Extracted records
⁂

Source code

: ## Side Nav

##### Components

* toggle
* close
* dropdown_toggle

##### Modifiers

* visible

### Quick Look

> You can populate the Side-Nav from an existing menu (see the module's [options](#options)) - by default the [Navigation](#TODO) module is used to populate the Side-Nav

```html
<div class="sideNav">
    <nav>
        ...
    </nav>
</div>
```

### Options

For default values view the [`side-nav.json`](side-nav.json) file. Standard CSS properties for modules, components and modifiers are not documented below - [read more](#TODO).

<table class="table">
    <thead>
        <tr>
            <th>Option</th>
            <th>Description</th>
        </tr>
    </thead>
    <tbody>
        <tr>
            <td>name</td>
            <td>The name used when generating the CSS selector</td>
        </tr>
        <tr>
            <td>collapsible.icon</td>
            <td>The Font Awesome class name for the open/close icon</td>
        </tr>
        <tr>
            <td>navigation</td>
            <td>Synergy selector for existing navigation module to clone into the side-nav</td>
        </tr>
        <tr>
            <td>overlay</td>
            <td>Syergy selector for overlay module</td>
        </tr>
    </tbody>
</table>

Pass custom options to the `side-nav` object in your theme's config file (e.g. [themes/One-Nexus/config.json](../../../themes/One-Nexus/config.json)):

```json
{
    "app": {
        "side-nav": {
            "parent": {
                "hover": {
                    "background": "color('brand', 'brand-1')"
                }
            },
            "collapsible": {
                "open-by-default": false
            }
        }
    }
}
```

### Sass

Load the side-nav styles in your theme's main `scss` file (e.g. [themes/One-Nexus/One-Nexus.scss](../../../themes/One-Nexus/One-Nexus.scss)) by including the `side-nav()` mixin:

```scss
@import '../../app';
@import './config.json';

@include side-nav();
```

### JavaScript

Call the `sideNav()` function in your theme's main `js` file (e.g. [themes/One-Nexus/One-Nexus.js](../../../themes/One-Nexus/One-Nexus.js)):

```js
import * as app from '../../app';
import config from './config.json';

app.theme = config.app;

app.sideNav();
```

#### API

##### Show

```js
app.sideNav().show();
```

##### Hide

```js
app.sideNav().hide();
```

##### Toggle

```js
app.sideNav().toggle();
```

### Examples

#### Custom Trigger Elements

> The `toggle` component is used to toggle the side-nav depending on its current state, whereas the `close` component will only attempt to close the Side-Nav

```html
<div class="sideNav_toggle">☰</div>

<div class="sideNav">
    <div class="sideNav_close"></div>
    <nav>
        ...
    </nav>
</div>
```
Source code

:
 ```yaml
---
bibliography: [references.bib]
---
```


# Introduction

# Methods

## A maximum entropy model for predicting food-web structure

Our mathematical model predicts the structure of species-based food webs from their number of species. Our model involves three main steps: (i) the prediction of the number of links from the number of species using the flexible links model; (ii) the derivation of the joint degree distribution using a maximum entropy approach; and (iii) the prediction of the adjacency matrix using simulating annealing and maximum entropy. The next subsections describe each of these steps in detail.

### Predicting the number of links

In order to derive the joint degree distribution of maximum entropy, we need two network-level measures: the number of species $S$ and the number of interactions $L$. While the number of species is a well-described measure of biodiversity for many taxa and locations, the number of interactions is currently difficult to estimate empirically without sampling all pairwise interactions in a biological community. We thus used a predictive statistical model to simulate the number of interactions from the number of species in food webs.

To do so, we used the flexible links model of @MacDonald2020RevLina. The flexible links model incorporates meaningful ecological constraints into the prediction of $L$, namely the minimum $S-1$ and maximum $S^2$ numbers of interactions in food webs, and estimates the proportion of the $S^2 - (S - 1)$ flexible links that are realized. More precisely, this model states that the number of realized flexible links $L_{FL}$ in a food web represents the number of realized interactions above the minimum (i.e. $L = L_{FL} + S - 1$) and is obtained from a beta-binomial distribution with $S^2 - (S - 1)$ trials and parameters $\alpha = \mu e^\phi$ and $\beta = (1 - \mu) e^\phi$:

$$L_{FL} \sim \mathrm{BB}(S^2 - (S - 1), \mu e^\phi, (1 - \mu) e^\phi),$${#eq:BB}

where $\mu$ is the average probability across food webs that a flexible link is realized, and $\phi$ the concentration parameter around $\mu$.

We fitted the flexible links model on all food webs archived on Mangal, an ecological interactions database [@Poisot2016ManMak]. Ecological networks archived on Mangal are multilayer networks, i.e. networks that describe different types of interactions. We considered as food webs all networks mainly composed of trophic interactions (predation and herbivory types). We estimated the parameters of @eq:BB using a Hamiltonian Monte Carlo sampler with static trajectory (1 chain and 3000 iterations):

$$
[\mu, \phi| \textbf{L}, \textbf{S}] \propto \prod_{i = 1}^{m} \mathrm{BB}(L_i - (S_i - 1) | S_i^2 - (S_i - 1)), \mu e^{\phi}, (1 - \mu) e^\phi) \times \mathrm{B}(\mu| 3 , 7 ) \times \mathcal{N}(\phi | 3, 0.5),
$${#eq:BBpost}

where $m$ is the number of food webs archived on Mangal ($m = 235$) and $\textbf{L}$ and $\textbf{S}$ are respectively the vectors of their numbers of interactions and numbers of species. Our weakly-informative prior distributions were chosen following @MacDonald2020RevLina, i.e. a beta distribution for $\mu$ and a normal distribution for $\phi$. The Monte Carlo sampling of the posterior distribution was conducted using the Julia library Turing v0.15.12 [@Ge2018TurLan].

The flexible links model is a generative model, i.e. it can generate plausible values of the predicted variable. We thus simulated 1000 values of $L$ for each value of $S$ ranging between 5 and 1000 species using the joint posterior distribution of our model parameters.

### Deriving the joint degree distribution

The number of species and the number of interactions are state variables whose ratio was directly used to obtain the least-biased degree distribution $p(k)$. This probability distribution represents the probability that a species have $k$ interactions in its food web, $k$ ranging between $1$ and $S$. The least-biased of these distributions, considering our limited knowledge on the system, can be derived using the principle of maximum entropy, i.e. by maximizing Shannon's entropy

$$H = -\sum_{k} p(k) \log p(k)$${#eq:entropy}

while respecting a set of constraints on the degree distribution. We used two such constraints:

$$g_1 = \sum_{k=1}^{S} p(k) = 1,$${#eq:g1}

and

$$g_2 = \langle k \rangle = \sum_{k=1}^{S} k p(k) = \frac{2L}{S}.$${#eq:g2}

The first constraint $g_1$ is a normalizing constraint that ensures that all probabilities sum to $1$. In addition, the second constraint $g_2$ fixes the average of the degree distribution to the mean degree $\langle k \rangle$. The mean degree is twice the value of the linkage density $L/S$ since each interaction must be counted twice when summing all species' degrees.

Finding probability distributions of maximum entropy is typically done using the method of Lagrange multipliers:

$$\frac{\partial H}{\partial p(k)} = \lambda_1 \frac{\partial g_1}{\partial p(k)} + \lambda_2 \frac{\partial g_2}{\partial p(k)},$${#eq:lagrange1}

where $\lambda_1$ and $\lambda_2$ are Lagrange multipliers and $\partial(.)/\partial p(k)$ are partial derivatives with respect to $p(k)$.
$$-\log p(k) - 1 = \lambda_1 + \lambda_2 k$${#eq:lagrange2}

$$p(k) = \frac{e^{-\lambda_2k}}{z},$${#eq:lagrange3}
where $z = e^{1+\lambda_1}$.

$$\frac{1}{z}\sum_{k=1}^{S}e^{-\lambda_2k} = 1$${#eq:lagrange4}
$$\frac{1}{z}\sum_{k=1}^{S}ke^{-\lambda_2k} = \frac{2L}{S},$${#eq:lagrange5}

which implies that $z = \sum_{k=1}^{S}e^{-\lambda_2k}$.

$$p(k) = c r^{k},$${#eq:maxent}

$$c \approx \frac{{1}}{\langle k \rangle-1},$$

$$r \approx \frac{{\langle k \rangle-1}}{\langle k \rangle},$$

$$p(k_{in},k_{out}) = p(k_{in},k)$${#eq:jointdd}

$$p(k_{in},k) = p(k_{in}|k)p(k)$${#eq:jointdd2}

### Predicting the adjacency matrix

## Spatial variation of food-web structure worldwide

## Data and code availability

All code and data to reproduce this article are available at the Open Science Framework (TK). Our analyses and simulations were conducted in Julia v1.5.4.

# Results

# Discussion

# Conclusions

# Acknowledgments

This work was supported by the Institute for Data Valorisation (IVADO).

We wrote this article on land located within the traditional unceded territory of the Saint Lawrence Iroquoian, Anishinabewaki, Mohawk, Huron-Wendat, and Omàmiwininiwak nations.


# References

⁂

- The task
What is the number of lines in the records above that include the word "adjacency"? Reply with that number and nothing more.

- Response area
2